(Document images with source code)
************

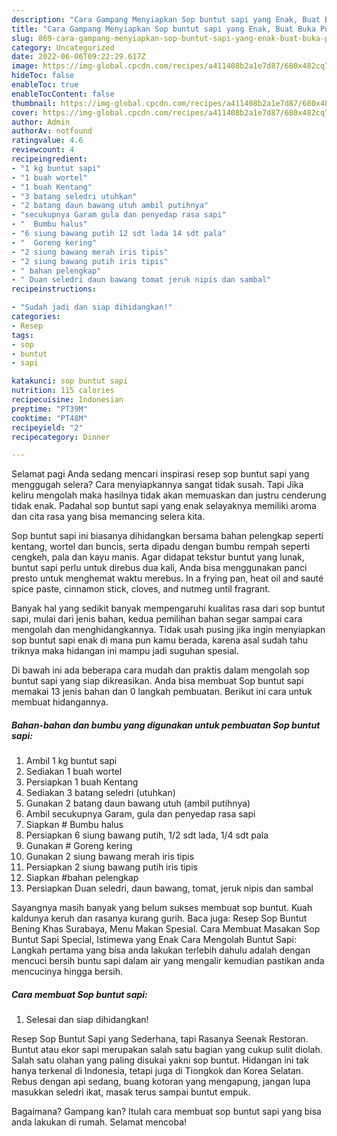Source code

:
 ```yaml
---
description: "Cara Gampang Menyiapkan Sop buntut sapi yang Enak, Buat Buka Puasa Sempurna"
title: "Cara Gampang Menyiapkan Sop buntut sapi yang Enak, Buat Buka Puasa Sempurna"
slug: 869-cara-gampang-menyiapkan-sop-buntut-sapi-yang-enak-buat-buka-puasa-sempurna
category: Uncategorized
date: 2022-06-06T09:22:29.617Z
image: https://img-global.cpcdn.com/recipes/a411408b2a1e7d87/680x482cq70/sop-buntut-sapi-foto-resep-utama.jpg
hideToc: false
enableToc: true
enableTocContent: false
thumbnail: https://img-global.cpcdn.com/recipes/a411408b2a1e7d87/680x482cq70/sop-buntut-sapi-foto-resep-utama.jpg
cover: https://img-global.cpcdn.com/recipes/a411408b2a1e7d87/680x482cq70/sop-buntut-sapi-foto-resep-utama.jpg
author: Admin
authorAv: notfound
ratingvalue: 4.6
reviewcount: 4
recipeingredient:
- "1 kg buntut sapi"
- "1 buah wortel"
- "1 buah Kentang"
- "3 batang seledri utuhkan"
- "2 batang daun bawang utuh ambil putihnya"
- "secukupnya Garam gula dan penyedap rasa sapi"
- "  Bumbu halus"
- "6 siung bawang putih 12 sdt lada 14 sdt pala"
- "  Goreng kering"
- "2 siung bawang merah iris tipis"
- "2 siung bawang putih iris tipis"
- " bahan pelengkap"
- " Duan seledri daun bawang tomat jeruk nipis dan sambal"
recipeinstructions:

- "Sudah jadi dan siap dihidangkan!"
categories:
- Resep
tags:
- sop
- buntut
- sapi

katakunci: sop buntut sapi 
nutrition: 115 calories
recipecuisine: Indonesian
preptime: "PT39M"
cooktime: "PT48M"
recipeyield: "2"
recipecategory: Dinner

---
```



Selamat pagi Anda sedang mencari inspirasi resep sop buntut sapi yang menggugah selera? Cara menyiapkannya sangat tidak susah. Tapi Jika keliru mengolah maka hasilnya tidak akan memuaskan dan justru cenderung tidak enak. Padahal sop buntut sapi yang enak selayaknya memiliki aroma dan cita rasa yang bisa memancing selera kita.


Sop buntut sapi ini biasanya dihidangkan bersama bahan pelengkap seperti kentang, wortel dan buncis, serta dipadu dengan bumbu rempah seperti cengkeh, pala dan kayu manis. Agar didapat tekstur buntut yang lunak, buntut sapi perlu untuk direbus dua kali, Anda bisa menggunakan panci presto untuk menghemat waktu merebus. In a frying pan, heat oil and sauté spice paste, cinnamon stick, cloves, and nutmeg until fragrant.

Banyak hal yang sedikit banyak mempengaruhi kualitas rasa dari sop buntut sapi, mulai dari jenis bahan, kedua pemilihan bahan segar sampai cara mengolah dan menghidangkannya. Tidak usah pusing jika ingin menyiapkan sop buntut sapi enak di mana pun kamu berada, karena asal sudah tahu triknya maka hidangan ini mampu jadi suguhan spesial.


Di bawah ini ada beberapa cara mudah dan praktis dalam mengolah sop buntut sapi yang siap dikreasikan. Anda bisa membuat Sop buntut sapi memakai 13 jenis bahan dan 0 langkah pembuatan. Berikut ini cara untuk membuat hidangannya.

<!--inarticleads1-->

##### Bahan-bahan dan bumbu yang digunakan untuk pembuatan Sop buntut sapi:

1. Ambil 1 kg buntut sapi
1. Sediakan 1 buah wortel
1. Persiapkan 1 buah Kentang
1. Sediakan 3 batang seledri (utuhkan)
1. Gunakan 2 batang daun bawang utuh (ambil putihnya)
1. Ambil secukupnya Garam, gula dan penyedap rasa sapi
1. Siapkan  # Bumbu halus
1. Persiapkan 6 siung bawang putih, 1/2 sdt lada, 1/4 sdt pala
1. Gunakan  # Goreng kering
1. Gunakan 2 siung bawang merah iris tipis
1. Persiapkan 2 siung bawang putih iris tipis
1. Siapkan  #bahan pelengkap
1. Persiapkan  Duan seledri, daun bawang, tomat, jeruk nipis dan sambal


Sayangnya masih banyak yang belum sukses membuat sop buntut. Kuah kaldunya keruh dan rasanya kurang gurih. Baca juga: Resep Sop Buntut Bening Khas Surabaya, Menu Makan Spesial. Cara Membuat Masakan Sop Buntut Sapi Special, Istimewa yang Enak Cara Mengolah Buntut Sapi: Langkah pertama yang bisa anda lakukan terlebih dahulu adalah dengan mencuci bersih buntu sapi dalam air yang mengalir kemudian pastikan anda mencucinya hingga bersih. 

<!--inarticleads2-->

##### Cara membuat Sop buntut sapi:


1. Selesai dan siap dihidangkan!

Resep Sop Buntut Sapi yang Sederhana, tapi Rasanya Seenak Restoran. Buntut atau ekor sapi merupakan salah satu bagian yang cukup sulit diolah. Salah satu olahan yang paling disukai yakni sop buntut. Hidangan ini tak hanya terkenal di Indonesia, tetapi juga di Tiongkok dan Korea Selatan. Rebus dengan api sedang, buang kotoran yang mengapung, jangan lupa masukkan seledri ikat, masak terus sampai buntut empuk. 

Bagaimana? Gampang kan? Itulah cara membuat sop buntut sapi yang bisa anda lakukan di rumah. Selamat mencoba!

************

Transcribe every entry word for word, but omit the pictures.

▶ _TASK RESPONSE_
Source code

:
 ```yaml
---
description: "Cara Gampang Menyiapkan Sop buntut sapi yang Enak, Buat Buka Puasa Sempurna"
title: "Cara Gampang Menyiapkan Sop buntut sapi yang Enak, Buat Buka Puasa Sempurna"
slug: 869-cara-gampang-menyiapkan-sop-buntut-sapi-yang-enak-buat-buka-puasa-sempurna
category: Uncategorized
date: 2022-06-06T09:22:29.617Z
image: https://img-global.cpcdn.com/recipes/a411408b2a1e7d87/680x482cq70/sop-buntut-sapi-foto-resep-utama.jpg
hideToc: false
enableToc: true
enableTocContent: false
thumbnail: https://img-global.cpcdn.com/recipes/a411408b2a1e7d87/680x482cq70/sop-buntut-sapi-foto-resep-utama.jpg
cover: https://img-global.cpcdn.com/recipes/a411408b2a1e7d87/680x482cq70/sop-buntut-sapi-foto-resep-utama.jpg
author: Admin
authorAv: notfound
ratingvalue: 4.6
reviewcount: 4
recipeingredient:
- "1 kg buntut sapi"
- "1 buah wortel"
- "1 buah Kentang"
- "3 batang seledri utuhkan"
- "2 batang daun bawang utuh ambil putihnya"
- "secukupnya Garam gula dan penyedap rasa sapi"
- "  Bumbu halus"
- "6 siung bawang putih 12 sdt lada 14 sdt pala"
- "  Goreng kering"
- "2 siung bawang merah iris tipis"
- "2 siung bawang putih iris tipis"
- " bahan pelengkap"
- " Duan seledri daun bawang tomat jeruk nipis dan sambal"
recipeinstructions:

- "Sudah jadi dan siap dihidangkan!"
categories:
- Resep
tags:
- sop
- buntut
- sapi

katakunci: sop buntut sapi 
nutrition: 115 calories
recipecuisine: Indonesian
preptime: "PT39M"
cooktime: "PT48M"
recipeyield: "2"
recipecategory: Dinner

---
```



Selamat pagi Anda sedang mencari inspirasi resep sop buntut sapi yang menggugah selera? Cara menyiapkannya sangat tidak susah. Tapi Jika keliru mengolah maka hasilnya tidak akan memuaskan dan justru cenderung tidak enak. Padahal sop buntut sapi yang enak selayaknya memiliki aroma dan cita rasa yang bisa memancing selera kita.


Sop buntut sapi ini biasanya dihidangkan bersama bahan pelengkap seperti kentang, wortel dan buncis, serta dipadu dengan bumbu rempah seperti cengkeh, pala dan kayu manis. Agar didapat tekstur buntut yang lunak, buntut sapi perlu untuk direbus dua kali, Anda bisa menggunakan panci presto untuk menghemat waktu merebus. In a frying pan, heat oil and sauté spice paste, cinnamon stick, cloves, and nutmeg until fragrant.

Banyak hal yang sedikit banyak mempengaruhi kualitas rasa dari sop buntut sapi, mulai dari jenis bahan, kedua pemilihan bahan segar sampai cara mengolah dan menghidangkannya. Tidak usah pusing jika ingin menyiapkan sop buntut sapi enak di mana pun kamu berada, karena asal sudah tahu triknya maka hidangan ini mampu jadi suguhan spesial.


Di bawah ini ada beberapa cara mudah dan praktis dalam mengolah sop buntut sapi yang siap dikreasikan. Anda bisa membuat Sop buntut sapi memakai 13 jenis bahan dan 0 langkah pembuatan. Berikut ini cara untuk membuat hidangannya.

<!--inarticleads1-->

##### Bahan-bahan dan bumbu yang digunakan untuk pembuatan Sop buntut sapi:

1. Ambil 1 kg buntut sapi
1. Sediakan 1 buah wortel
1. Persiapkan 1 buah Kentang
1. Sediakan 3 batang seledri (utuhkan)
1. Gunakan 2 batang daun bawang utuh (ambil putihnya)
1. Ambil secukupnya Garam, gula dan penyedap rasa sapi
1. Siapkan  # Bumbu halus
1. Persiapkan 6 siung bawang putih, 1/2 sdt lada, 1/4 sdt pala
1. Gunakan  # Goreng kering
1. Gunakan 2 siung bawang merah iris tipis
1. Persiapkan 2 siung bawang putih iris tipis
1. Siapkan  #bahan pelengkap
1. Persiapkan  Duan seledri, daun bawang, tomat, jeruk nipis dan sambal


Sayangnya masih banyak yang belum sukses membuat sop buntut. Kuah kaldunya keruh dan rasanya kurang gurih. Baca juga: Resep Sop Buntut Bening Khas Surabaya, Menu Makan Spesial. Cara Membuat Masakan Sop Buntut Sapi Special, Istimewa yang Enak Cara Mengolah Buntut Sapi: Langkah pertama yang bisa anda lakukan terlebih dahulu adalah dengan mencuci bersih buntu sapi dalam air yang mengalir kemudian pastikan anda mencucinya hingga bersih. 

<!--inarticleads2-->

##### Cara membuat Sop buntut sapi:


1. Selesai dan siap dihidangkan!

Resep Sop Buntut Sapi yang Sederhana, tapi Rasanya Seenak Restoran. Buntut atau ekor sapi merupakan salah satu bagian yang cukup sulit diolah. Salah satu olahan yang paling disukai yakni sop buntut. Hidangan ini tak hanya terkenal di Indonesia, tetapi juga di Tiongkok dan Korea Selatan. Rebus dengan api sedang, buang kotoran yang mengapung, jangan lupa masukkan seledri ikat, masak terus sampai buntut empuk. 

Bagaimana? Gampang kan? Itulah cara membuat sop buntut sapi yang bisa anda lakukan di rumah. Selamat mencoba!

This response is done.